**ABOUT THIS EXERCISE:** Could you copy out all the lines in the material below where the word "should" occurs?

**MATERIAL SHOWN:**
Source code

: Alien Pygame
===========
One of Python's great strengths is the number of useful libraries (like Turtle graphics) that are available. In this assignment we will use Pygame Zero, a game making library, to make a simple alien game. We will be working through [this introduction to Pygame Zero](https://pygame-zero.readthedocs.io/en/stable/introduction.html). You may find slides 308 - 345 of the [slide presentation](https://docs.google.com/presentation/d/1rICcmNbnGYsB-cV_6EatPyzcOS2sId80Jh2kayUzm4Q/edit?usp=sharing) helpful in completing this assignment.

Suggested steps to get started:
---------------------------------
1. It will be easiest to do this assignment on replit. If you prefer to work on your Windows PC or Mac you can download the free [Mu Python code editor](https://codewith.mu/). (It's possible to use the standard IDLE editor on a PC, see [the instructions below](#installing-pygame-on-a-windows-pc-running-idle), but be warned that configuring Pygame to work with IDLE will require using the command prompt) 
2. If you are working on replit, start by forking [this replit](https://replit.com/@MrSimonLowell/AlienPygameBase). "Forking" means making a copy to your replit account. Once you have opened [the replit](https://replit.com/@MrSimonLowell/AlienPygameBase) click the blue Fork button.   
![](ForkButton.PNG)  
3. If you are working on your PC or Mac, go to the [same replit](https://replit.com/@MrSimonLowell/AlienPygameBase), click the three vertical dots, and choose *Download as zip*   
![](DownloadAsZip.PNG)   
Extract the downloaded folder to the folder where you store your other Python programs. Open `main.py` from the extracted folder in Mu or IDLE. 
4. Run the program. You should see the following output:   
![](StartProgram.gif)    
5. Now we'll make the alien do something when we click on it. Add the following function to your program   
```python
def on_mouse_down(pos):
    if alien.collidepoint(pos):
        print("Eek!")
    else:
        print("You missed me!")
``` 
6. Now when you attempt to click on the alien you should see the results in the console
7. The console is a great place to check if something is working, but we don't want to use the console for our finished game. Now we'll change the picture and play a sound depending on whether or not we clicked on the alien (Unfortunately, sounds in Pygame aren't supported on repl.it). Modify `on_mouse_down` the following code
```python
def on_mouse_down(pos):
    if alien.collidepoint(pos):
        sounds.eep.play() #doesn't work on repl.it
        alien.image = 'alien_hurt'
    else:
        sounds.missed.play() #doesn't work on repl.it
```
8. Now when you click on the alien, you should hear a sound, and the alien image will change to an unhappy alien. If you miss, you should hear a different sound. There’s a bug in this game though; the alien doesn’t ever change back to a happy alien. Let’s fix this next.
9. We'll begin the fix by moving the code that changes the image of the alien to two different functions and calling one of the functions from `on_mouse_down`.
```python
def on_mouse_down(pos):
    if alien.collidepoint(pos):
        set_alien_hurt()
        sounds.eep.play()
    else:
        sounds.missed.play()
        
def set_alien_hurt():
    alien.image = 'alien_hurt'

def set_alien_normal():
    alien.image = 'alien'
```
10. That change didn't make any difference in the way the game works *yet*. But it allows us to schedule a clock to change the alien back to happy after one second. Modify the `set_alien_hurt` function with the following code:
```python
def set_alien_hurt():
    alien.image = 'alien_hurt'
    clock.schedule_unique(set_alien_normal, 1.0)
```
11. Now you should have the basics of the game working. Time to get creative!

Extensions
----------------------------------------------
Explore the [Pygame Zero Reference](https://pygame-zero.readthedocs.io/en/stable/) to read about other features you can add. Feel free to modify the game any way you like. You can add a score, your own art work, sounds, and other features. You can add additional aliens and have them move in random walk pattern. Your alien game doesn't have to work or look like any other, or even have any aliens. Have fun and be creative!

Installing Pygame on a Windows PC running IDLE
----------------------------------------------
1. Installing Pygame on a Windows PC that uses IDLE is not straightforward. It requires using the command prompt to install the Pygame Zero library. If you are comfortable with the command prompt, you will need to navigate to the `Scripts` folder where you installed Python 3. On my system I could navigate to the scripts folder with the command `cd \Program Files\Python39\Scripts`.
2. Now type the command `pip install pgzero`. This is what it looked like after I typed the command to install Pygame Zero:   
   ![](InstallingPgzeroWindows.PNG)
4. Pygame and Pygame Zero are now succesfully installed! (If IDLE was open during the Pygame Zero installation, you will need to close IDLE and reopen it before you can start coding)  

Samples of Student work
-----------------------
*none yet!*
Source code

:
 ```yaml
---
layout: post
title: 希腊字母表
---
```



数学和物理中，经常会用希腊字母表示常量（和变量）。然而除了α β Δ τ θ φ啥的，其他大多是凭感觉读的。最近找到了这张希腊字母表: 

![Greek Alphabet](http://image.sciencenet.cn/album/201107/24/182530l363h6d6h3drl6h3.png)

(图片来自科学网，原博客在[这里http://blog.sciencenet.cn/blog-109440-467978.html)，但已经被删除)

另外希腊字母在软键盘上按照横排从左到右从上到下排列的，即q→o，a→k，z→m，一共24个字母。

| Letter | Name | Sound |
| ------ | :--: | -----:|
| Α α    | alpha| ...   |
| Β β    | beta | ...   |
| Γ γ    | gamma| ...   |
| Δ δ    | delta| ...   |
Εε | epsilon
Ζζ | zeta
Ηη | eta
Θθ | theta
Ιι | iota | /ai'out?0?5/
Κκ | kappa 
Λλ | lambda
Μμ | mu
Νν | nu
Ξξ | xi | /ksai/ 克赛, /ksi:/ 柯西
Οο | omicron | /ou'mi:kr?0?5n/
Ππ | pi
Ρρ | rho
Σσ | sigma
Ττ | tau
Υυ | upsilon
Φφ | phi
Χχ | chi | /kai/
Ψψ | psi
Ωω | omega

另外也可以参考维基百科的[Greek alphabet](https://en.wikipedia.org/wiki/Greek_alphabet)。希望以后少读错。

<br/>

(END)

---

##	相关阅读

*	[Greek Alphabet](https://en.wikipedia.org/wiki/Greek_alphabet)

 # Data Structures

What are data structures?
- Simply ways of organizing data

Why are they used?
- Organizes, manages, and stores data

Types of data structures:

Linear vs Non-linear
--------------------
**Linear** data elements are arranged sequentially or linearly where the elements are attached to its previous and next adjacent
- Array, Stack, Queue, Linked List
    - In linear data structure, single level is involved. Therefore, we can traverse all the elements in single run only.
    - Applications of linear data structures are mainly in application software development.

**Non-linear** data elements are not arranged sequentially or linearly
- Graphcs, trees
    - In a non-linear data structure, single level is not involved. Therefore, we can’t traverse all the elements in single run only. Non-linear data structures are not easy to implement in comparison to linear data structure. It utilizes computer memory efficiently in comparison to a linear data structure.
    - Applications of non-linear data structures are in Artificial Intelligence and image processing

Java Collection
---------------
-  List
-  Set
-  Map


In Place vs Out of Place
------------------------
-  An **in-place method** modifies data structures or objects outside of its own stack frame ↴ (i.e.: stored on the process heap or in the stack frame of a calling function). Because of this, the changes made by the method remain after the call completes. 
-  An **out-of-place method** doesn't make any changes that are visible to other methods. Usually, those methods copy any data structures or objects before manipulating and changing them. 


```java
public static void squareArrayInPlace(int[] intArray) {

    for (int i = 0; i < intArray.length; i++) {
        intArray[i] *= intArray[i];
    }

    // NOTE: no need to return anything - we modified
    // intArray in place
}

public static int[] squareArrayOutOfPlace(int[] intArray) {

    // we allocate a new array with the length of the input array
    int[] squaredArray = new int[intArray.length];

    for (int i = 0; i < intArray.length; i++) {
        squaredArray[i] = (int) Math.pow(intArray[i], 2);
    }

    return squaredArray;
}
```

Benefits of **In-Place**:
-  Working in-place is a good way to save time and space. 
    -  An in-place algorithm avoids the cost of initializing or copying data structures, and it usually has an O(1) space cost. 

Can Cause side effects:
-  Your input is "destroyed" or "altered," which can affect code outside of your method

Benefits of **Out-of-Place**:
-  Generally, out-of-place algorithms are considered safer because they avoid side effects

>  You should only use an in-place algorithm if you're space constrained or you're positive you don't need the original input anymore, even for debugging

**OUTPUT FOR THIS EXERCISE:**
4. Run the program. You should see the following output:   
6. Now when you attempt to click on the alien you should see the results in the console
8. Now when you click on the alien, you should hear a sound, and the alien image will change to an unhappy alien. If you miss, you should hear a different sound. There’s a bug in this game though; the alien doesn’t ever change back to a happy alien. Let’s fix this next.
11. Now you should have the basics of the game working. Time to get creative!
>  You should only use an in-place algorithm if you're space constrained or you're positive you don't need the original input anymore, even for debugging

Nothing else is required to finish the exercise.